Task objective. Reproduce the listing below word for word, with no pictures.

Records for the exercise.

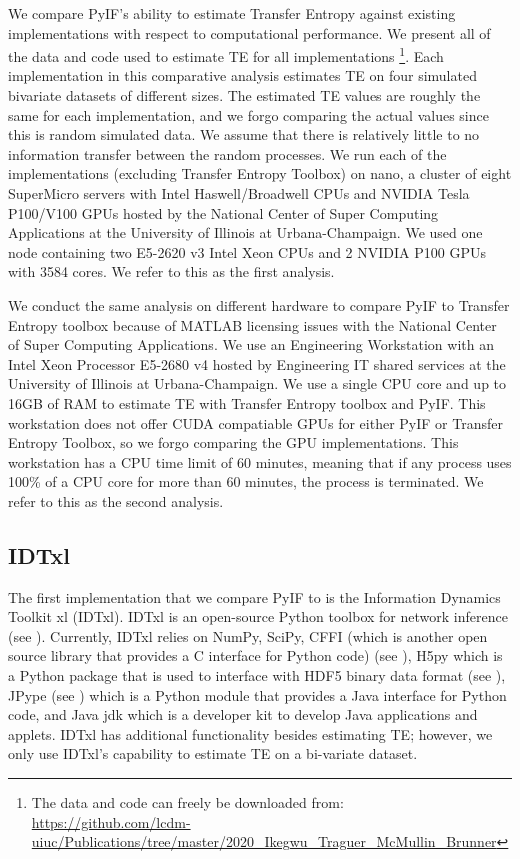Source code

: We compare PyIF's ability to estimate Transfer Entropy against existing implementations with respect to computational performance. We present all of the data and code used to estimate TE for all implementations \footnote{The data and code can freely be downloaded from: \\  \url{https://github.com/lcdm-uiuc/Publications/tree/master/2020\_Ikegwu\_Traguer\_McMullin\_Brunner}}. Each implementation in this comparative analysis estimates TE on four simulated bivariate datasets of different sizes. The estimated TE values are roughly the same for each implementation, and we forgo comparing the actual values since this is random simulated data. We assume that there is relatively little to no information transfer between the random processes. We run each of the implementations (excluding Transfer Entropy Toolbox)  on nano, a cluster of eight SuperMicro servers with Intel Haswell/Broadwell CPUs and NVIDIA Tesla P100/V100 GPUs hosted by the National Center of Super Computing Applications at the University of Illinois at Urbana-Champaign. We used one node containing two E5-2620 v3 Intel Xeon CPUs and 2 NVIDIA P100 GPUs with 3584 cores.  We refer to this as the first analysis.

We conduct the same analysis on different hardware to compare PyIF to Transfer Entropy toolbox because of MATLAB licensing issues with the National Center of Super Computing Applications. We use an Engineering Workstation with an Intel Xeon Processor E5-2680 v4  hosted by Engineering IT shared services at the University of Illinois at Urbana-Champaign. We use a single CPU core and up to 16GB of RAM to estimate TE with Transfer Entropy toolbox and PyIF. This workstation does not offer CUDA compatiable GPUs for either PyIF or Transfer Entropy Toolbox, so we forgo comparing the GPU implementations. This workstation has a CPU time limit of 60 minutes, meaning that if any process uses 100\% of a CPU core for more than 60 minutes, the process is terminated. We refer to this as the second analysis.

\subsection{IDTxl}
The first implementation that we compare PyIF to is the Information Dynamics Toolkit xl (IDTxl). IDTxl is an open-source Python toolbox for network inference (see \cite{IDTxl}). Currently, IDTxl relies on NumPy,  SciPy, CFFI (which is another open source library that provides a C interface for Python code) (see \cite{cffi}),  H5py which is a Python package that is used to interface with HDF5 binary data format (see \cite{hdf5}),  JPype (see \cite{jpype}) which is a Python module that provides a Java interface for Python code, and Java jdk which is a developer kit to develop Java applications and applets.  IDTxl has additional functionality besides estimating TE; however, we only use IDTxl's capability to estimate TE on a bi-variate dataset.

Solution for this problem.
Source code

: We compare PyIF's ability to estimate Transfer Entropy against existing implementations with respect to computational performance. We present all of the data and code used to estimate TE for all implementations \footnote{The data and code can freely be downloaded from: \\  \url{https://github.com/lcdm-uiuc/Publications/tree/master/2020\_Ikegwu\_Traguer\_McMullin\_Brunner}}. Each implementation in this comparative analysis estimates TE on four simulated bivariate datasets of different sizes. The estimated TE values are roughly the same for each implementation, and we forgo comparing the actual values since this is random simulated data. We assume that there is relatively little to no information transfer between the random processes. We run each of the implementations (excluding Transfer Entropy Toolbox)  on nano, a cluster of eight SuperMicro servers with Intel Haswell/Broadwell CPUs and NVIDIA Tesla P100/V100 GPUs hosted by the National Center of Super Computing Applications at the University of Illinois at Urbana-Champaign. We used one node containing two E5-2620 v3 Intel Xeon CPUs and 2 NVIDIA P100 GPUs with 3584 cores.  We refer to this as the first analysis.

We conduct the same analysis on different hardware to compare PyIF to Transfer Entropy toolbox because of MATLAB licensing issues with the National Center of Super Computing Applications. We use an Engineering Workstation with an Intel Xeon Processor E5-2680 v4  hosted by Engineering IT shared services at the University of Illinois at Urbana-Champaign. We use a single CPU core and up to 16GB of RAM to estimate TE with Transfer Entropy toolbox and PyIF. This workstation does not offer CUDA compatiable GPUs for either PyIF or Transfer Entropy Toolbox, so we forgo comparing the GPU implementations. This workstation has a CPU time limit of 60 minutes, meaning that if any process uses 100\% of a CPU core for more than 60 minutes, the process is terminated. We refer to this as the second analysis.

\subsection{IDTxl}
The first implementation that we compare PyIF to is the Information Dynamics Toolkit xl (IDTxl). IDTxl is an open-source Python toolbox for network inference (see \cite{IDTxl}). Currently, IDTxl relies on NumPy,  SciPy, CFFI (which is another open source library that provides a C interface for Python code) (see \cite{cffi}),  H5py which is a Python package that is used to interface with HDF5 binary data format (see \cite{hdf5}),  JPype (see \cite{jpype}) which is a Python module that provides a Java interface for Python code, and Java jdk which is a developer kit to develop Java applications and applets.  IDTxl has additional functionality besides estimating TE; however, we only use IDTxl's capability to estimate TE on a bi-variate dataset.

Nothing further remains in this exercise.